The redirection operators highlight this because the whole redirection operator is a single token. Thus a number followed by a greater-than or less-than sign is a redirection, but a number separated from a greater-than or less-than sign is not. However, that works only if the number is itself looking like a token; if it is the last part of the previous word, it can't start a new token. This also shows why you cannot use a variable to create a new file descriptor:

logfd=3

exec $logfd>/tmp/log.txt

As described previously, this ends up trying to execute the command 3. You cannot expand variables into special tokens, only into plain words.
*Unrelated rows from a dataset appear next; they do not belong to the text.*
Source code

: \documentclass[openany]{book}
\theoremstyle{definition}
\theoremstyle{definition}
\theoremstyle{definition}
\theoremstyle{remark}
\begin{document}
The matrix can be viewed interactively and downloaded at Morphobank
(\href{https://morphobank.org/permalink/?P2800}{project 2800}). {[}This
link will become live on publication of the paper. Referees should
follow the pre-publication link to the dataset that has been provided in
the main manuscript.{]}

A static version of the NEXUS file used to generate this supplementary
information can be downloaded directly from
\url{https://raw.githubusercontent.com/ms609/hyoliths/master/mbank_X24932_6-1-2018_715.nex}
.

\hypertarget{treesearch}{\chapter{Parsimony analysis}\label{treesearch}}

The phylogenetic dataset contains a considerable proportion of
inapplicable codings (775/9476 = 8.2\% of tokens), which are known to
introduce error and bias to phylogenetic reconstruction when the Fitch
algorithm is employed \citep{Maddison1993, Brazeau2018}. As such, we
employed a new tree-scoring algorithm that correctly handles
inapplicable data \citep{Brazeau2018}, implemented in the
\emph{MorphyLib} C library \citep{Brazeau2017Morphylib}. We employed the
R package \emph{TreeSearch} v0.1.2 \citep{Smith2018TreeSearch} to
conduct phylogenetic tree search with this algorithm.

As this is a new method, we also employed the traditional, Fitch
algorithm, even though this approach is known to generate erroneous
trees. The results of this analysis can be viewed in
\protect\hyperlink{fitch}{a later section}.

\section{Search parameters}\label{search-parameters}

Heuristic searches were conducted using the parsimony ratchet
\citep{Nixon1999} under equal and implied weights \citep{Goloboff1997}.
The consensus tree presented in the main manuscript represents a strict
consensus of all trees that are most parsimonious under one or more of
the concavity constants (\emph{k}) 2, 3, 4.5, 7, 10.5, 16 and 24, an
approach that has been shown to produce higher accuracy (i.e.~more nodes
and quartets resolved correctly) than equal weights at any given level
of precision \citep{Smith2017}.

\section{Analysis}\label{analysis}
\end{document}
On the other hand, the target of a redirection can be quoted, can result from substitution or globbing, or even both.

exec 3>"$logfile"

This does exactly what you would expect: it expands the variable $logfile and redirects descriptor 3 to it. The redirection (3>) is a token; the thing redirected to is a separate token, which can be any word.

Words and Keywords

A token such as if or while is called a keyword, and can only be recognized in certain contexts. Tokens with no special meaning to the shell are called words. A word may have the same spelling as a keyword but is not treated specially by the shell. For instance, in the following script fragment, if is just a word, not a keyword:

echo if

The results of substitution, globbing, or quoting are always words. As an example, consider the following script fragment:

X="Y=3"

$X

Y=3: not found

While the sequence Y=3 would normally be a variable assignment, it resulted from substitution, so it became a plain word. The right-hand side of an assignment can be any word and can result from substitution or globbing. However, the variable name and equals sign must be literals. Likewise, a redirection operator must be a literal, but the name of the file to redirect to can be any word, including one resulting from substitution or globbing. (You can get around this; see the "The eval Command" section in Chapter 5.)

Context often determines the meaning of something to the shell. Context determines whether a new line terminates a command or is simply more whitespace. As with some other languages, the shell interprets a new line as ending a command when the command line so far is grammatically valid and otherwise expects additional input. Similarly, the same characters that would be a variable assignment at the beginning of a line are just another word later in a line:

echo A=B

A=B

The shell usually looks for keywords only in particular places, such as the beginning of a line. Otherwise, words are simply accepted as tokens producing a series of plain words with no special significance to the shell. In the standard shell, the keywords are as follows:

    !      {      }      case      do   done

    elif   else   esac   fi        for

    if     in     then   until     while

Command Lists

In the examples so far, simple commands and pipelines have been used as the controlling expressions for if and while statements. In fact, the controlling expressions for these have the same grammar as their bodies and are sequences of commands called lists. A list is a series of commands or pipelines, usually joined by some combination of semicolons (;), new lines, and ampersands (&), and terminated by one of these. In nearly every case, you can replace a new line with a semicolon. The shell does not distinguish between these two forms of the same command:

if test −f "$file"; then

  echo "$file exists."

fi

if test −f "$file"; then echo "$file exists." ; fi

A series of commands entered on the command line are a list, grammatically. The shell determines the end of a list to have occurred when a special keyword or token shows up that ends the list. For instance, the grammar of a simple if-then-fi statement is as follows:

if list

then list

fi

Starting from an if, the shell reads commands until it encounters a then. The set of commands read is a list. The exit status of a list is the exit status of the last pipeline within the list, just as the exit status of a pipeline is the exit status of the last command within that pipeline. The exit status of the various flow control statements is usually zero if no code was executed, or the exit status of the last code executed. The following contrived example illustrates this:

while if true; then false; fi do

  false

done

The if statement used as a conditional for the while loop always executes its body, which consists of a single false command. The overall exit status of the if statement is the exit status of the last statement executed, the false command, so the while loop terminates immediately, and the exit status of the whole chunk of code is zero (indicating success). The false command inside the while loop is never executed.

FLEXIBLE GRAMMAR

You may have been surprised to see no semicolon after the fi ending the if statement. The semicolon after true is needed because the shell has no other way to recognize that then is intended as a keyword rather than an argument to the true command. Similarly, the semicolon after false is necessary. However, after the shell has detected the fi token, it knows that it has finished parsing the if statement; it does not need a special separator or terminator to tell it to start looking for either a keyword or another statement.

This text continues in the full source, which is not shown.